■ **Requirement**: Filter the entries for the string "Overview". Copy each line that has it.
____________________
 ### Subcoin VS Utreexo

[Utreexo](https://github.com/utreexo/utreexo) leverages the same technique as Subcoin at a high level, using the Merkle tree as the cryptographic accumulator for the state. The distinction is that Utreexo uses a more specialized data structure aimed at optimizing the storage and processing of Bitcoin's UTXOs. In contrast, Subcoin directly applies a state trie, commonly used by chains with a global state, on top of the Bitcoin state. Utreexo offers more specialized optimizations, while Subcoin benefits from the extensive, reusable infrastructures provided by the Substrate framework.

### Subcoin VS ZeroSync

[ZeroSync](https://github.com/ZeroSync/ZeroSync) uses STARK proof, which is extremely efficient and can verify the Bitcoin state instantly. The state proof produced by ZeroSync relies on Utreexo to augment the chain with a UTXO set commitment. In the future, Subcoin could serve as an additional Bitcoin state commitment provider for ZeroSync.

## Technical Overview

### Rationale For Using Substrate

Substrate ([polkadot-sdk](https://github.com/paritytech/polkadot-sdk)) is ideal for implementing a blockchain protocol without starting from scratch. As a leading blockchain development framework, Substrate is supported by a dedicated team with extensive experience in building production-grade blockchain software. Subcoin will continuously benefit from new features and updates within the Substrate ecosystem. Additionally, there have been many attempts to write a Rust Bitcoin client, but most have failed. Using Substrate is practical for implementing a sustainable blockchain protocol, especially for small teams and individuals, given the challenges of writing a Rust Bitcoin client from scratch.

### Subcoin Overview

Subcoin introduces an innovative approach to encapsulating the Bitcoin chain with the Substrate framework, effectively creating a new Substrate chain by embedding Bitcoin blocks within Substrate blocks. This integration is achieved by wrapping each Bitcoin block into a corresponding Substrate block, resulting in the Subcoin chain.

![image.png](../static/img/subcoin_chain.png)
____________________
■ **Reply**:
## Technical Overview
### Subcoin Overview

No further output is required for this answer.